Using the records below, locate all lines containing "with" and return them.

***** Records for processing *****

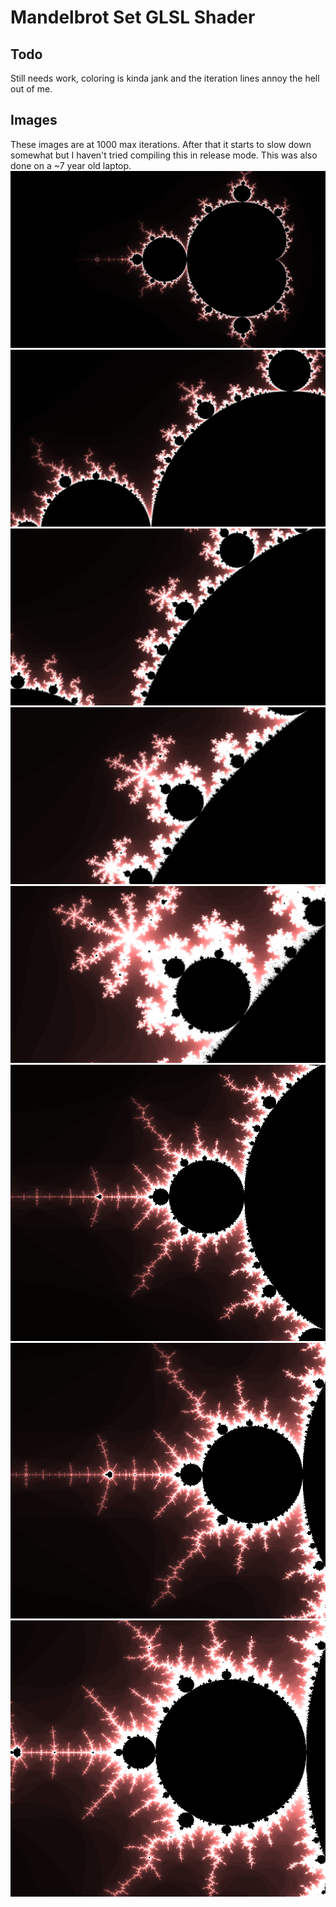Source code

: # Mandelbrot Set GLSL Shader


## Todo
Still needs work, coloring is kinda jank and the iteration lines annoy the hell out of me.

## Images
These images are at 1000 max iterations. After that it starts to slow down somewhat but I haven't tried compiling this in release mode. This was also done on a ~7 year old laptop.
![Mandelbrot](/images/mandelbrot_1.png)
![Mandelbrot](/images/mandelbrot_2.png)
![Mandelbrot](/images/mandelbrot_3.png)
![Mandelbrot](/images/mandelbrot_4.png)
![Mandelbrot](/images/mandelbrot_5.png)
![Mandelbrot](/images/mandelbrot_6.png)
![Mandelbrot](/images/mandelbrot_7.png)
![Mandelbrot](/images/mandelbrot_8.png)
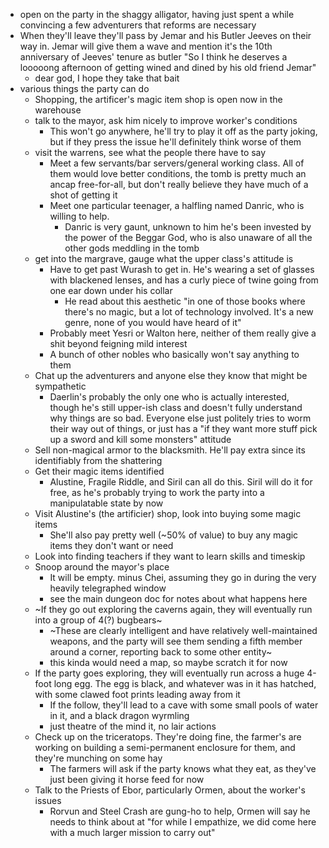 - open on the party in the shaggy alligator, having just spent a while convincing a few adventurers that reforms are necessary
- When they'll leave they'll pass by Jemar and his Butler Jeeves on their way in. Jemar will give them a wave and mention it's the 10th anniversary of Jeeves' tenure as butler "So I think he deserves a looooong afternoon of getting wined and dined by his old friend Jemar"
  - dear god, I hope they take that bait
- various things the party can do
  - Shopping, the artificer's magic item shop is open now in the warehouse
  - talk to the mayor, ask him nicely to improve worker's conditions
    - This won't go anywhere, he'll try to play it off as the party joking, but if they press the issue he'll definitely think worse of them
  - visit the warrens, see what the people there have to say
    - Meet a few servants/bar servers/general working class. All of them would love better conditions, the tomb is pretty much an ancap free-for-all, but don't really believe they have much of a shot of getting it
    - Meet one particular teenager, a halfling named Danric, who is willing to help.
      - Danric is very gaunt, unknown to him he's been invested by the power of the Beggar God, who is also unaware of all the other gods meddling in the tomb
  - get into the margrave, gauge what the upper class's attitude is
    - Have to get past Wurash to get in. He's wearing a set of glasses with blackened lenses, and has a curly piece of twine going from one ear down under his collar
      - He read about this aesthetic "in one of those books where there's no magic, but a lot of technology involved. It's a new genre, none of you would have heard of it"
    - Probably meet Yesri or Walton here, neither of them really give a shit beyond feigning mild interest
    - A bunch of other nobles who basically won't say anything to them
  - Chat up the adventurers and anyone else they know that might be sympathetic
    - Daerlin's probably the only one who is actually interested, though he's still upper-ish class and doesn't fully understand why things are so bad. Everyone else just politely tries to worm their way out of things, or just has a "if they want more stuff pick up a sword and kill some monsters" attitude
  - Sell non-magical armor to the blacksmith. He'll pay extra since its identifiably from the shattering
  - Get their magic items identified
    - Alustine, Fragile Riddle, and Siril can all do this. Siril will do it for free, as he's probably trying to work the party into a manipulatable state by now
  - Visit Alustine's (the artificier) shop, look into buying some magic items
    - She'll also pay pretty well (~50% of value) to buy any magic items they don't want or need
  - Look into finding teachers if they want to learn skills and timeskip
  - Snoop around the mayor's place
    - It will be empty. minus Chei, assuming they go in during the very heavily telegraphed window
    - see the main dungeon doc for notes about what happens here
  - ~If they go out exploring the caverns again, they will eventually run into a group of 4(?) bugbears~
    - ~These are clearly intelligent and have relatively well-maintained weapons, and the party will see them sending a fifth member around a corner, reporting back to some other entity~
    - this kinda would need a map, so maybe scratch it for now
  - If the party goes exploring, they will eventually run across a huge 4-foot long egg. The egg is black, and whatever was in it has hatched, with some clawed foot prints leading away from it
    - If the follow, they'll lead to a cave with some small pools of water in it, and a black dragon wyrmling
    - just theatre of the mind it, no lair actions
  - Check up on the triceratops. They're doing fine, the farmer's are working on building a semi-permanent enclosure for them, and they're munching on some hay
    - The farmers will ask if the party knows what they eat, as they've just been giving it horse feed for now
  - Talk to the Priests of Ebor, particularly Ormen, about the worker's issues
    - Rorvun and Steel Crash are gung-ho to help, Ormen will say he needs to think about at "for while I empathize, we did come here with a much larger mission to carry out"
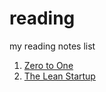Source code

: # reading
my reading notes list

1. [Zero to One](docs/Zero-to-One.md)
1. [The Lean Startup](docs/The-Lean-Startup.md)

*****

Solution to this exercise
    - Have to get past Wurash to get in. He's wearing a set of glasses with blackened lenses, and has a curly piece of twine going from one ear down under his collar
  - If the party goes exploring, they will eventually run across a huge 4-foot long egg. The egg is black, and whatever was in it has hatched, with some clawed foot prints leading away from it
    - If the follow, they'll lead to a cave with some small pools of water in it, and a black dragon wyrmling
    - Rorvun and Steel Crash are gung-ho to help, Ormen will say he needs to think about at "for while I empathize, we did come here with a much larger mission to carry out"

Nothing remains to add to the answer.